Pharmaceutical companies are the driving force behind rapid growth in the mHealth wearable market; an estimated 97.6 million devices are expected to ship by 2021. The compound annual growth rate of mHealth is set to increase by 135 percent in the next five years, and the hope is that these mobile healthcare devices will provide quality care to patients and help providers make better decisions.
These healthcare statistics are from a recent study published by Tractica called, “Wearable Devices for Healthcare Markets.” The study covers current devices available, how they’re being used, and adoption timelines within the industry.
Some wearables are more familiar to us than others. For example, smart watches can track everything from heart rate to dietary habits, and fitness trackers are already being used to monitor patient activity levels. There are new technologies like wearable patches and delivery pods that are administering pain medication and management therapies, as well as a slew of other devices under review by the FDA.

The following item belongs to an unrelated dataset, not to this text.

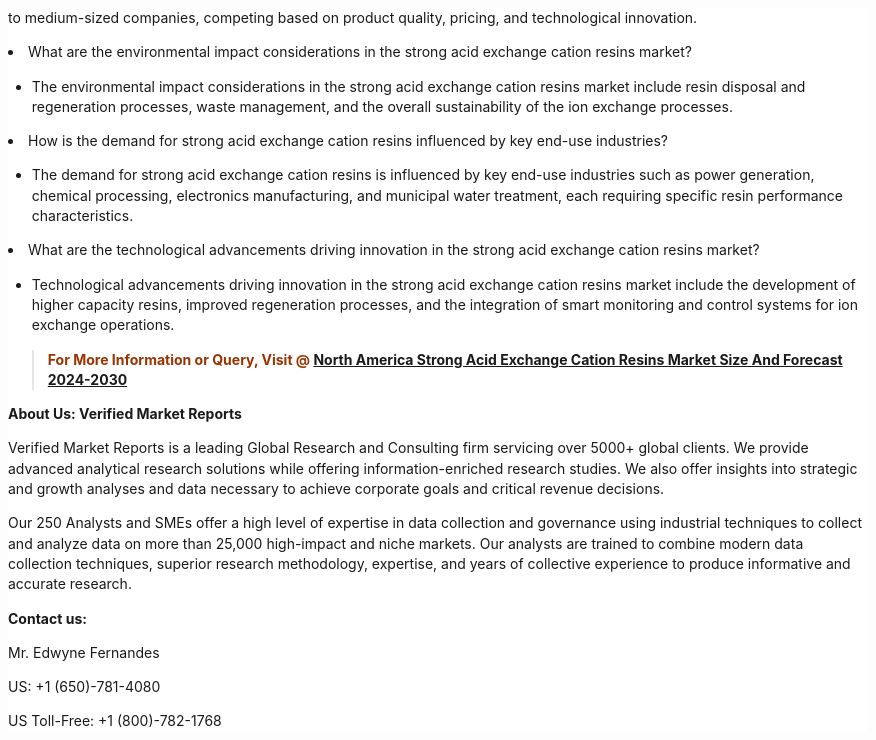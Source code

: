 to medium-sized companies, competing based on product quality, pricing, and technological innovation.</li> </ul> <li>What are the environmental impact considerations in the strong acid exchange cation resins market?</div><div></li> <ul> <li>The environmental impact considerations in the strong acid exchange cation resins market include resin disposal and regeneration processes, waste management, and the overall sustainability of the ion exchange processes.</li> </ul> <li>How is the demand for strong acid exchange cation resins influenced by key end-use industries?</div><div></li> <ul> <li>The demand for strong acid exchange cation resins is influenced by key end-use industries such as power generation, chemical processing, electronics manufacturing, and municipal water treatment, each requiring specific resin performance characteristics.</li> </ul> <li>What are the technological advancements driving innovation in the strong acid exchange cation resins market?</div><div></li> <ul> <li>Technological advancements driving innovation in the strong acid exchange cation resins market include the development of higher capacity resins, improved regeneration processes, and the integration of smart monitoring and control systems for ion exchange operations.</li> </ul></ol></p><blockquote><p><span style="color: #993300;"><strong>For More Information or Query, Visit @ <a href="https://www.verifiedmarketreports.com/product/strong-acid-exchange-cation-resins-market/">North America Strong Acid Exchange Cation Resins Market Size And Forecast 2024-2030</a></strong></span></p></blockquote><p><strong>About Us: Verified Market Reports</strong></p><p>Verified Market Reports is a leading Global Research and Consulting firm servicing over 5000+ global clients. We provide advanced analytical research solutions while offering information-enriched research studies. We also offer insights into strategic and growth analyses and data necessary to achieve corporate goals and critical revenue decisions.</p><p>Our 250 Analysts and SMEs offer a high level of expertise in data collection and governance using industrial techniques to collect and analyze data on more than 25,000 high-impact and niche markets. Our analysts are trained to combine modern data collection techniques, superior research methodology, expertise, and years of collective experience to produce informative and accurate research.</p><p><strong>Contact us:</strong></p><p>Mr. Edwyne Fernandes</p><p>US: +1 (650)-781-4080</p><p>US Toll-Free: +1 (800)-782-1768</p>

The healthcare industry in particular has a lot to gain from mobile technology, such as the wearables just mentioned. Most healthcare providers have taken on more patients as a result of mandatory healthcare legislation, which means medical resources have thinned in some areas. Mobile technology provides doctors and insurances companies with assistance during this dramatic growth by automating, tracking, and administering basic care in some instances, without the need to go to the doctor’s office. It also gives doctors greater insight when following up with patients, to ensure treatment plans and therapies are as effective as they can be.

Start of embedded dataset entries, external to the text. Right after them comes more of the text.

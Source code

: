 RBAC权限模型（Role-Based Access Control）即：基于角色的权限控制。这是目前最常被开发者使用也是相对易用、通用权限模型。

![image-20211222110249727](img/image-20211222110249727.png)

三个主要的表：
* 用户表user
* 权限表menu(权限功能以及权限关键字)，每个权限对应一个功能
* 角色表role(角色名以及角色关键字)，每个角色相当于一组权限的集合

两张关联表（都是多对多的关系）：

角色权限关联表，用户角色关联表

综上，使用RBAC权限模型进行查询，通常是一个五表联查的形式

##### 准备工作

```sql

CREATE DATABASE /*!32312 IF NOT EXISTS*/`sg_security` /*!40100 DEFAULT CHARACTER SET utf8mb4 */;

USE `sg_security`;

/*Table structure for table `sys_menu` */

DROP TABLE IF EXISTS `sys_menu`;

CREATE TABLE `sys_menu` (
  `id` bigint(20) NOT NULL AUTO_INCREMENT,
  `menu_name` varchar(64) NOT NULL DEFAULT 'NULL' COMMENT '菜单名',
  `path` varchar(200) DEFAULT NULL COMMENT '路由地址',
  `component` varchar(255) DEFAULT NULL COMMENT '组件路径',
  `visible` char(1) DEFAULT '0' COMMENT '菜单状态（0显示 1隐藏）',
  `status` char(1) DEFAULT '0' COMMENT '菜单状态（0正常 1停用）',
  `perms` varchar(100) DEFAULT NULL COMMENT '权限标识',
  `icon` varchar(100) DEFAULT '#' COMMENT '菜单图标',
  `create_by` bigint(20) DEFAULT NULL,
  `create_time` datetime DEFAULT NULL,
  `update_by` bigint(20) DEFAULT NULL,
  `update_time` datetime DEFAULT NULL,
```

Similarly, patients have more freedom to go about their lives while tracking their health concerns via mobile.
Digital health solutions are focused on decreasing quality care costs and expanding patient services, but that goal is not without its own set of obstacles.

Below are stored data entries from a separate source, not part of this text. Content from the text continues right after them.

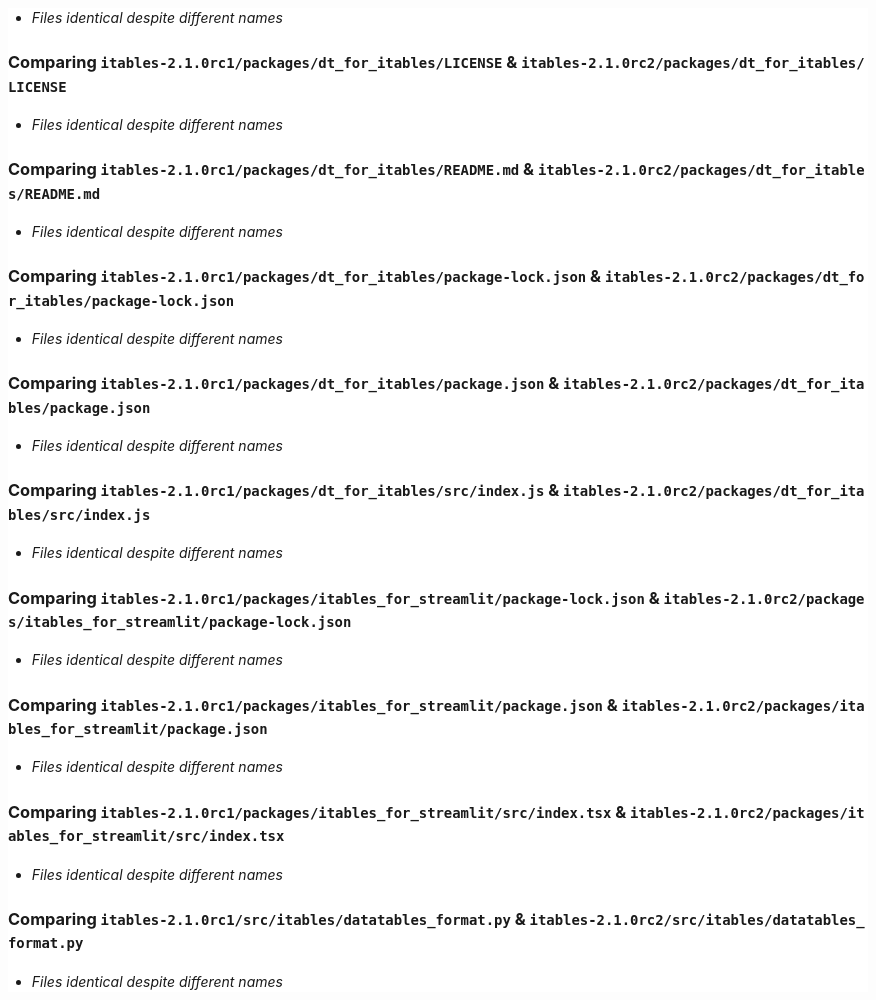  * *Files identical despite different names*

### Comparing `itables-2.1.0rc1/packages/dt_for_itables/LICENSE` & `itables-2.1.0rc2/packages/dt_for_itables/LICENSE`

 * *Files identical despite different names*

### Comparing `itables-2.1.0rc1/packages/dt_for_itables/README.md` & `itables-2.1.0rc2/packages/dt_for_itables/README.md`

 * *Files identical despite different names*

### Comparing `itables-2.1.0rc1/packages/dt_for_itables/package-lock.json` & `itables-2.1.0rc2/packages/dt_for_itables/package-lock.json`

 * *Files identical despite different names*

### Comparing `itables-2.1.0rc1/packages/dt_for_itables/package.json` & `itables-2.1.0rc2/packages/dt_for_itables/package.json`

 * *Files identical despite different names*

### Comparing `itables-2.1.0rc1/packages/dt_for_itables/src/index.js` & `itables-2.1.0rc2/packages/dt_for_itables/src/index.js`

 * *Files identical despite different names*

### Comparing `itables-2.1.0rc1/packages/itables_for_streamlit/package-lock.json` & `itables-2.1.0rc2/packages/itables_for_streamlit/package-lock.json`

 * *Files identical despite different names*

### Comparing `itables-2.1.0rc1/packages/itables_for_streamlit/package.json` & `itables-2.1.0rc2/packages/itables_for_streamlit/package.json`

 * *Files identical despite different names*

### Comparing `itables-2.1.0rc1/packages/itables_for_streamlit/src/index.tsx` & `itables-2.1.0rc2/packages/itables_for_streamlit/src/index.tsx`

 * *Files identical despite different names*

### Comparing `itables-2.1.0rc1/src/itables/datatables_format.py` & `itables-2.1.0rc2/src/itables/datatables_format.py`

 * *Files identical despite different names*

For one thing, mobile healthcare is still very much in its infancy, and early adopters are managing high costs with the prospect of more affordable solutions in the near future. Moreover, the FDA review process can be lengthy, sometimes taking as long as a year.
Patient challenges are even more unique. The generation that will benefit most from wearable technology in the midst of our fluctuating healthcare system is also a generation of less technically savvy patients. Tractica’s report suggests that elderly patients have a difficult time using the mobile devices because they’re less familiar with computers and smartphones. Educating patients about mobile healthcare is still too expensive and time consuming, so providers aren’t able to offer much of a solution yet.
The other major obstacle providers, insurance companies, and clinical trials must overcome involves aggregating and analyzing large amounts of data. In addition to storing and organizing this data, doctors have to become familiar with interpreting it, which means there’s a learning curve for them as well.
Despite these challenges, mHealth and wearable devices are predicted to make huge waves in the healthcare industry during the next five years—most likely out of necessity.